Elle s’inscrit dans un travail
rythmique assez complexe, porté par la longueur de la phrase et ses
nombreux décrochages (« à peine », « malgré tout »…)
Elle peut également se comprendre comme l’indice d’une obsession qui
hante le personnage : cette certitude de mourir prochainement.
On remarque l’emploi fréquent de figures de style de répétition :
l’épanorthose : (« à ne rien, faire, à tricher, à ne plus savoir ») et le
polyptote (« mourir », « mourrai »).
- Polyptote (n.m.): figure de répétition.
Reprise d'un terme en lui faisant
subir des variations morphologiques.
- Epanorthose (n.f.) : figure syntaxique de répétition consistant à
reprendre un terme ou une expression pour les rectifier, les corriger,
les préciser, les développer...
Le discours du personnage nous apparaît à la fois précis et hésitant...
c’est une parole qui se cherche…mais qui ne semble pas arriver à dire
ce qu'elle a à dire.
Les compléments du verbe en cascade ("que j’attendais…") révèle un
désir d’attendre, de mettre en suspens sa décision par crainte de trop
souffrir.
A travers la figure de l’épanorthose, Louis tente de cerner et de préciser
son propre discours et les modalités de son annonce prochaine.

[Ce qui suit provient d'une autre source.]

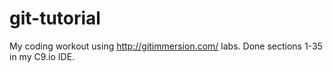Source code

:# git-tutorial
My coding workout using http://gitimmersion.com/  labs.
Done sections 1-35 in my C9.io IDE.
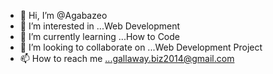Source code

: - 👋 Hi, I’m @Agabazeo
- 👀 I’m interested in ...Web Development
- 🌱 I’m currently learning ...How to Code
- 💞️ I’m looking to collaborate on ...Web Development Project
- 📫 How to reach me ...gallaway.biz2014@gmail.com

<!---
Agabazeo/Agabazeo is a ✨ special ✨ repository because its `README.md` (this file) appears on your GitHub profile.
You can click the Preview link to take a look at your changes.
--->
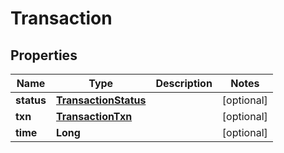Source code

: 

# Transaction

## Properties

Name | Type | Description | Notes
------------ | ------------- | ------------- | -------------
**status** | [**TransactionStatus**](TransactionStatus.md) |  |  [optional]
**txn** | [**TransactionTxn**](TransactionTxn.md) |  |  [optional]
**time** | **Long** |  |  [optional]



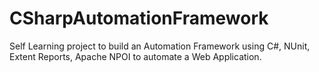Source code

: # CSharpAutomationFramework

Self Learning project to build an Automation Framework using C#, NUnit, Extent Reports, Apache NPOI to automate a Web Application. 
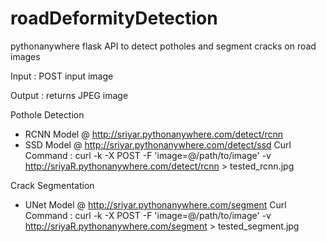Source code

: # roadDeformityDetection
pythonanywhere flask API to detect potholes and segment cracks on road images

Input : POST input image

Output : returns JPEG image

Pothole Detection
 - RCNN Model @ http://sriyar.pythonanywhere.com/detect/rcnn
 - SSD Model @ http://sriyar.pythonanywhere.com/detect/ssd
Curl Command : 
curl -k -X POST -F 'image=@/path/to/image' -v http://sriyaR.pythonanywhere.com/detect/rcnn > tested_rcnn.jpg

Crack Segmentation
 - UNet Model @ http://sriyar.pythonanywhere.com/segment
Curl Command : 
curl -k -X POST -F 'image=@/path/to/image' -v http://sriyaR.pythonanywhere.com/segment > tested_segment.jpg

Sa portée est ambigüe, puisqu’elle peut à la fois se comprendre comme
l’indice d’un désir d’être précis dans son discours, de trouver le mot
juste, de cerner sa situation avec méthode et application, et en même
temps comme un indice de confusion : ne plus savoir où il en est.
Sa propre mort est évoquée de manière indirecte.
Elle est tout d’abord
un « danger extrême » (l.10).
Une menace qu’il ne faut pas réveiller ;
pour ensuite être personnifiée (« l’ennemi »)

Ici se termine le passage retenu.